- **EXERCISE DETAILS**: Every line of the records counts; transcribe each one exactly.

- **DATASET CONTENT**:
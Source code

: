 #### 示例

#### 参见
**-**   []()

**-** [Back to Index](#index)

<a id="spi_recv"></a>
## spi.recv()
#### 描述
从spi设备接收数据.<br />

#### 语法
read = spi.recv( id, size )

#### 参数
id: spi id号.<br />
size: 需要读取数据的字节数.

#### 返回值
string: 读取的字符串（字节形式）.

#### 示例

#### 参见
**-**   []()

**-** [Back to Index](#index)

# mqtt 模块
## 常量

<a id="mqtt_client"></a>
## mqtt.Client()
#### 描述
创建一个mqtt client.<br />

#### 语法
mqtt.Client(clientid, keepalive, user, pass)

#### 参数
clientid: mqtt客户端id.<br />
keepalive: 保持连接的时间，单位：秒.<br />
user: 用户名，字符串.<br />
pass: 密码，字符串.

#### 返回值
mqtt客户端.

- **ANSWER**:
Source code

: #### 示例

#### 参见
**-**   []()

**-** [Back to Index](#index)

<a id="spi_recv"></a>
## spi.recv()
#### 描述
从spi设备接收数据.<br />

#### 语法
read = spi.recv( id, size )

#### 参数
id: spi id号.<br />
size: 需要读取数据的字节数.

#### 返回值
string: 读取的字符串（字节形式）.

#### 示例

#### 参见
**-**   []()

**-** [Back to Index](#index)

# mqtt 模块
## 常量

<a id="mqtt_client"></a>
## mqtt.Client()
#### 描述
创建一个mqtt client.<br />

#### 语法
mqtt.Client(clientid, keepalive, user, pass)

#### 参数
clientid: mqtt客户端id.<br />
keepalive: 保持连接的时间，单位：秒.<br />
user: 用户名，字符串.<br />
pass: 密码，字符串.

#### 返回值
mqtt客户端.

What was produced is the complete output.